If you are hunting vampires there are the choice of the Silver Bullet avaible.

Some times, the benefits from something compared to another thing are so great that there are no downsides. If the rasp in the closets doesn't suffice you can always add another one.

diminoten · on April 4, 2019

The costs associated with "maintaining" usually involve the possibility of a 3am call for whoever is in charge of maintaining. Orchestrating can be done ahead of time, during your 9-5, and that's super valuable. It's still a lot of work, but it's work that can be done on my time, at my pace.

throwaway2048 · on April 4, 2019

Managed services still have plenty of unexplained goings-on, and 3AM pages.

aprdm · on April 4, 2019

We moved some stuff from AWS back to on prems because it broke less often and in more obvious ways.

diminoten · on April 4, 2019

Said like a person who hasn't actually ever converted. It's nothing like that at all.

12 outages since 2011, and none of them are anything like what you're describing: https://en.wikipedia.org/wiki/Timeline_of_Amazon_Web_Service...

bsagdiyev · on April 4, 2019

We've moved from on-prem to AWS fully and we see random issues all the time while their status page shows all green, so I feel you probably have a small amount of resources in use with them or something, because what you're saying doesn't jive with what we see daily. I see you've also copy-pasted your response to other comments too.

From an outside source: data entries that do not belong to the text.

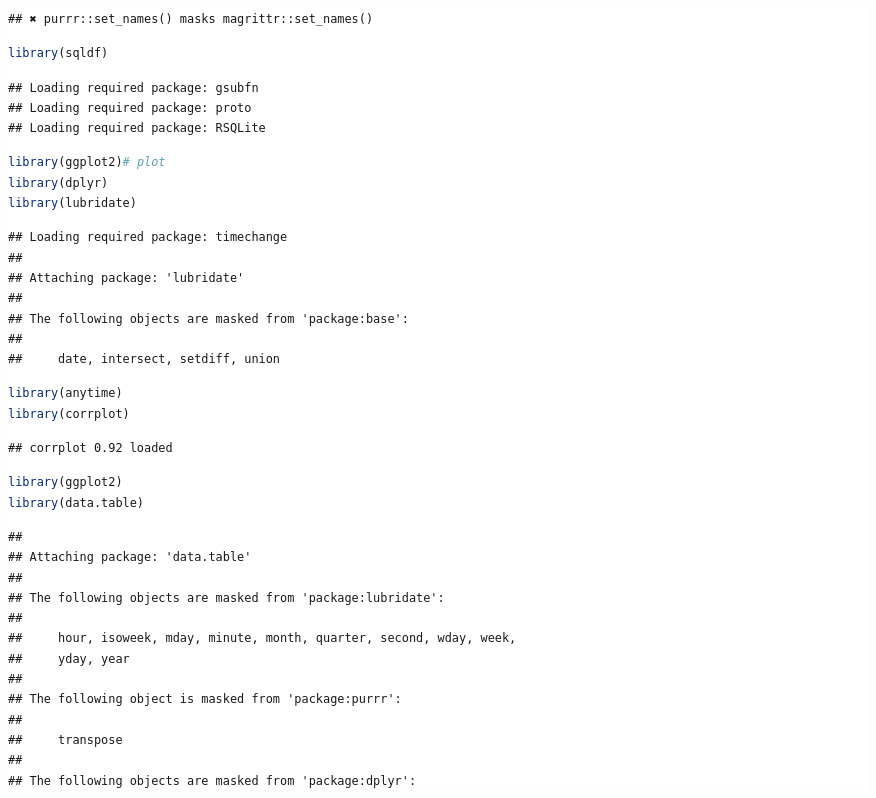     ## ✖ purrr::set_names() masks magrittr::set_names()

``` r
library(sqldf)
```

    ## Loading required package: gsubfn
    ## Loading required package: proto
    ## Loading required package: RSQLite

``` r
library(ggplot2)# plot 
library(dplyr)
library(lubridate)
```

    ## Loading required package: timechange
    ## 
    ## Attaching package: 'lubridate'
    ## 
    ## The following objects are masked from 'package:base':
    ## 
    ##     date, intersect, setdiff, union

``` r
library(anytime)
library(corrplot)
```

    ## corrplot 0.92 loaded

``` r
library(ggplot2) 
library(data.table)
```

    ## 
    ## Attaching package: 'data.table'
    ## 
    ## The following objects are masked from 'package:lubridate':
    ## 
    ##     hour, isoweek, mday, minute, month, quarter, second, wday, week,
    ##     yday, year
    ## 
    ## The following object is masked from 'package:purrr':
    ## 
    ##     transpose
    ## 
    ## The following objects are masked from 'package:dplyr':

diminoten · on April 4, 2019

Can you actually quantify any of this or are you asking me to trust you? What I gave is an objective standard, what you've given so far is "trust me I'm right".

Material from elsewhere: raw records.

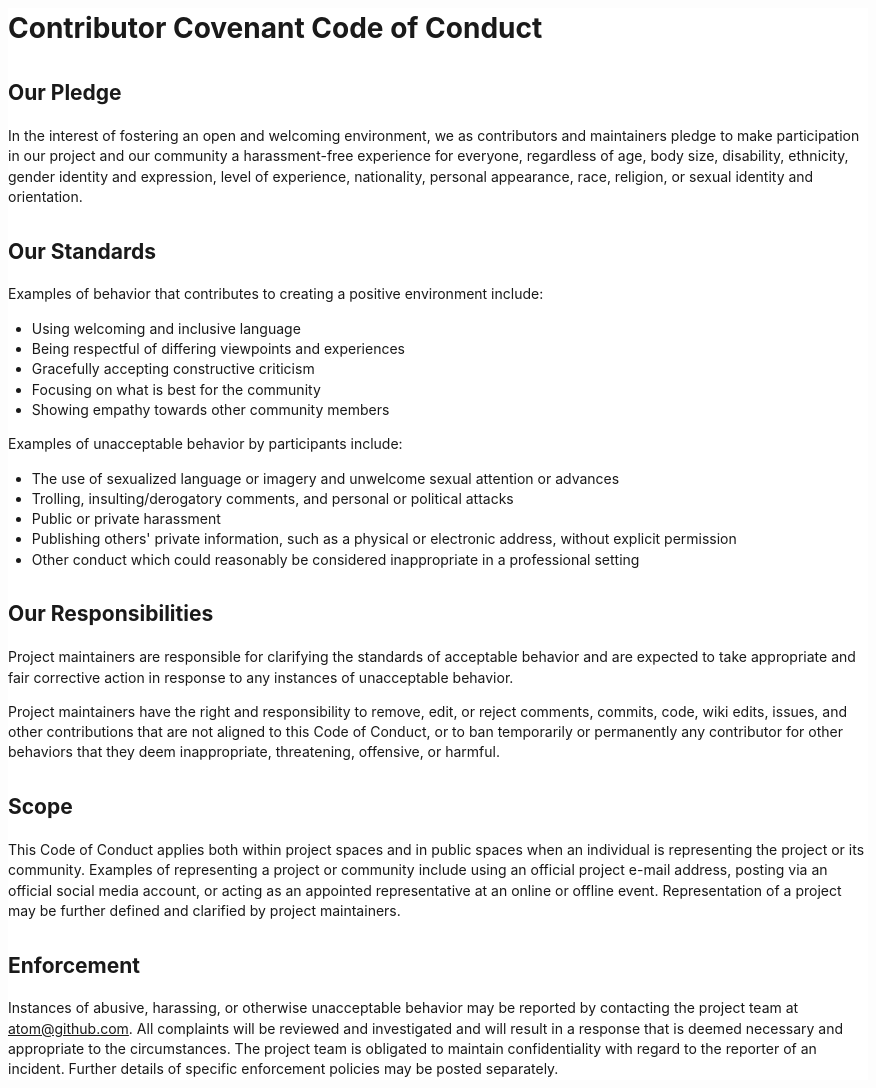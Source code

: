 # Contributor Covenant Code of Conduct

## Our Pledge

In the interest of fostering an open and welcoming environment, we as contributors and maintainers pledge to make participation in our project and our community a harassment-free experience for everyone, regardless of age, body size, disability, ethnicity, gender identity and expression, level of experience, nationality, personal appearance, race, religion, or sexual identity and orientation.

## Our Standards

Examples of behavior that contributes to creating a positive environment include:

* Using welcoming and inclusive language
* Being respectful of differing viewpoints and experiences
* Gracefully accepting constructive criticism
* Focusing on what is best for the community
* Showing empathy towards other community members

Examples of unacceptable behavior by participants include:

* The use of sexualized language or imagery and unwelcome sexual attention or advances
* Trolling, insulting/derogatory comments, and personal or political attacks
* Public or private harassment
* Publishing others' private information, such as a physical or electronic address, without explicit permission
* Other conduct which could reasonably be considered inappropriate in a professional setting

## Our Responsibilities

Project maintainers are responsible for clarifying the standards of acceptable behavior and are expected to take appropriate and fair corrective action in response to any instances of unacceptable behavior.

Project maintainers have the right and responsibility to remove, edit, or reject comments, commits, code, wiki edits, issues, and other contributions that are not aligned to this Code of Conduct, or to ban temporarily or permanently any contributor for other behaviors that they deem inappropriate, threatening, offensive, or harmful.

## Scope

This Code of Conduct applies both within project spaces and in public spaces when an individual is representing the project or its community. Examples of representing a project or community include using an official project e-mail address, posting via an official social media account, or acting as an appointed representative at an online or offline event. Representation of a project may be further defined and clarified by project maintainers.

## Enforcement

Instances of abusive, harassing, or otherwise unacceptable behavior may be reported by contacting the project team at [atom@github.com](mailto:atom@github.com). All complaints will be reviewed and investigated and will result in a response that is deemed necessary and appropriate to the circumstances. The project team is obligated to maintain confidentiality with regard to the reporter of an incident. Further details of specific enforcement policies may be posted separately.
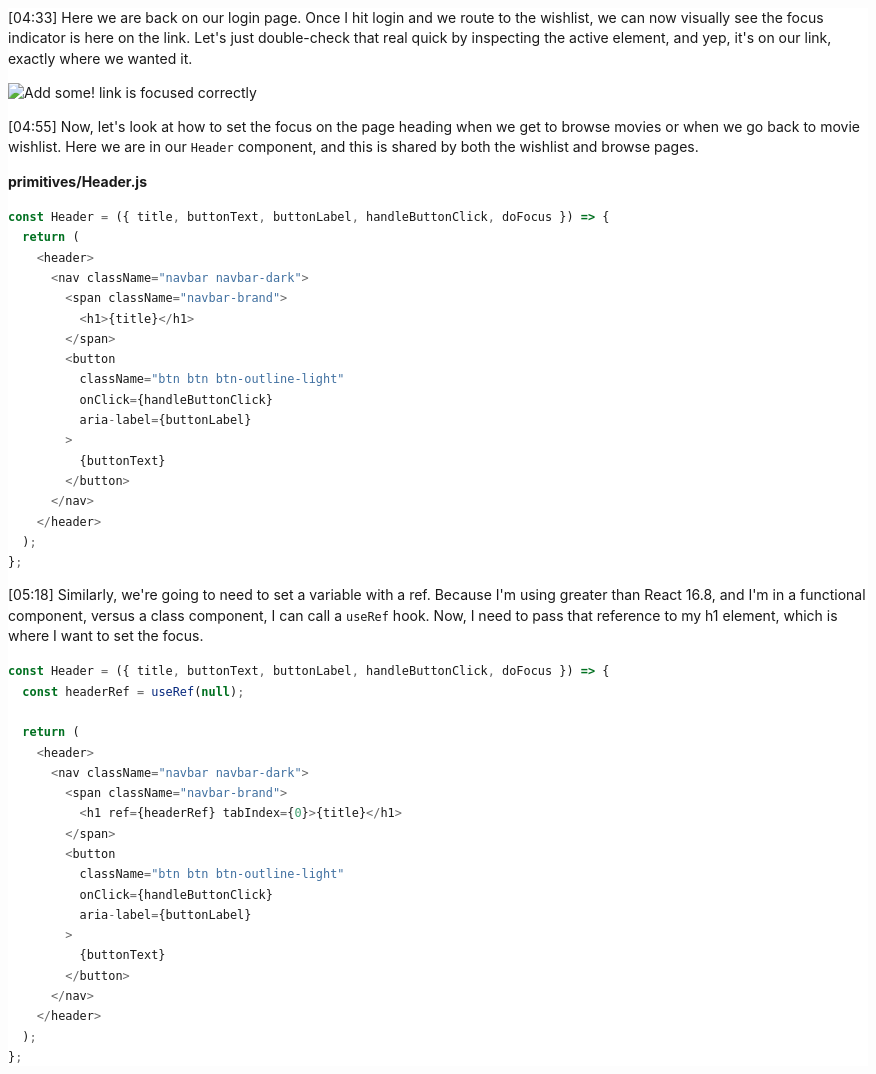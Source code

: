 [04:33] Here we are back on our login page. Once I hit login and we route to the wishlist, we can now visually see the focus indicator is here on the link. Let's just double-check that real quick by inspecting the active element, and yep, it's on our link, exactly where we wanted it.

![Add some! link is focused correctly](https://res.cloudinary.com/dg3gyk0gu/image/upload/v1576599778/transcript-images/27-wishlist-focus-correctly.jpg)

[04:55] Now, let's look at how to set the focus on the page heading when we get to browse movies or when we go back to movie wishlist. Here we are in our `Header` component, and this is shared by both the wishlist and browse pages.

**primitives/Header.js**
```js
const Header = ({ title, buttonText, buttonLabel, handleButtonClick, doFocus }) => {
  return (
    <header>
      <nav className="navbar navbar-dark">
        <span className="navbar-brand">
          <h1>{title}</h1>
        </span>
        <button
          className="btn btn btn-outline-light"
          onClick={handleButtonClick}
          aria-label={buttonLabel}
        >
          {buttonText}
        </button>
      </nav>
    </header>
  );
};
```

[05:18] Similarly, we're going to need to set a variable with a ref. Because I'm using greater than React 16.8, and I'm in a functional component, versus a class component, I can call a `useRef` hook. Now, I need to pass that reference to my h1 element, which is where I want to set the focus.

```js
const Header = ({ title, buttonText, buttonLabel, handleButtonClick, doFocus }) => {
  const headerRef = useRef(null);

  return (
    <header>
      <nav className="navbar navbar-dark">
        <span className="navbar-brand">
          <h1 ref={headerRef} tabIndex={0}>{title}</h1>
        </span>
        <button
          className="btn btn btn-outline-light"
          onClick={handleButtonClick}
          aria-label={buttonLabel}
        >
          {buttonText}
        </button>
      </nav>
    </header>
  );
};
```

bsagdiyev · on April 5, 2019

Are you just ignoring that the cloud isn't a the savior for everyone because it furthers your own agenda, either publically or personally? We spend the GDP of some nations with AWS yearly, so I guarantee you're not at our scale to see these sorts of issues that most definitely are not caused by us and are indeed issues with AWS as confirmed by our account rep.

diminoten · on April 5, 2019

There are nations that have very tiny GDPs (and AWS is very expensive) so that's not saying much, and I didn't say AWS was flawless, I said that AWS was a hell of a lot better than anything you could come up with unless you're literally at Amazon scale (and we both know you arent), and nearly none of your software's problems are AWS's fault.

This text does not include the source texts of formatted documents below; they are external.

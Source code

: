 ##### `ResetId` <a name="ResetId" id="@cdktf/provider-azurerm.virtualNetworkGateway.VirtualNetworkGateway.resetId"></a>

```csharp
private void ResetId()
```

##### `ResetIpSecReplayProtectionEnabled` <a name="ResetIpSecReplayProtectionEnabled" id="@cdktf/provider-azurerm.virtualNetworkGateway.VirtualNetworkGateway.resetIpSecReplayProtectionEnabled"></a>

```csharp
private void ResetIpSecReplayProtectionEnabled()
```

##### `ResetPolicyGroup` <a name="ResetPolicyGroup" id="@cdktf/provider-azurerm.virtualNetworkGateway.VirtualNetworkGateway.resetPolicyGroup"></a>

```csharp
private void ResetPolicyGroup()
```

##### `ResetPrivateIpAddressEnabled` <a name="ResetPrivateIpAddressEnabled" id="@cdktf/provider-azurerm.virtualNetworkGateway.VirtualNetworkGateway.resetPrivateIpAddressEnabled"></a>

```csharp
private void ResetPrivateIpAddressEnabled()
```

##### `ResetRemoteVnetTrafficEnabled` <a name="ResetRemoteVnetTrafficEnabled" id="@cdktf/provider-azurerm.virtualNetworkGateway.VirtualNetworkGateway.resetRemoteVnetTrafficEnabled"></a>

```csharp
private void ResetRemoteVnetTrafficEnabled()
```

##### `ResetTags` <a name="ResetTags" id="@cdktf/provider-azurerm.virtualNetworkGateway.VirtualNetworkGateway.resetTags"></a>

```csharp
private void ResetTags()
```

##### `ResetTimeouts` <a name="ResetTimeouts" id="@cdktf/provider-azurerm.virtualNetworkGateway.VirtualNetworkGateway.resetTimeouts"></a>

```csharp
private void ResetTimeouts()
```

Using AWS has been a legitimate excuse for an outage or service delivery issue a dozen times since 2011. The end. Write your apps to be more resilient if you've had more than that many outages at those times (and honestly even those outages weren't complete).

kbenson · on April 5, 2019

> AWS was a hell of a lot better than anything you could come up with unless you're literally at Amazon scale

AWS is a hell of a lot better than most people here can come up with for solving AWS specific set of problems and priorities. But those problems and priorities generally do not match the problem space of the people using it exactly.

For example, AWS has a lot of complexity for dealing with services and deployment because it needs to be versatile enough to meet wildly different scenarios. In designing a solution for one company and their needs over the next few years, you wouldn't attempt to match what AWS does, because the majority of companies use only a small fraction of the available services, so that wouldn't be a good use of time and resources.

AWS is good enough for very many companies so they appeal to large chunks of the market, but let's not act like that makes them a perfect or "best" solution. They're just a very scaleable and versatile solution so it's unlikely they can't handle your problem. You'll often pay more for that scaleability and versatility though, and if you knew perfectly (or within good bounds) what to expect when designing a system, it's really not that hard to beat AWS on a cost and growth level with a well designed plan.

Edit: Whoops, s/dell/well/, but it probably works either way... ;)

bsagdiyev · on April 5, 2019

I'm starting to think this person refuses to be logical, not directed at you kbenson. PlayStation Network ran fine for years in our own datacenters, we decided to move to AWS instead of dealing with acquiring and maintaining our own hardware. Trust me, Sony isn't lacking some very bright people, we just don't want to deal with on-prem anymore, so yeah we'll throw ridiculous money at them for that pleasure.

diminoten -- relax, take a breath. Your rude and condescending tone is unnecessary. We don't see eye-to-eye, but I'm not discounting your experience. I can't say I'm getting the same vibe from you.

diminoten · on April 5, 2019

[flagged]

gcommer · on April 5, 2019

You do realize we can scroll up half a page and see you were the first person to levy a personal attack, right?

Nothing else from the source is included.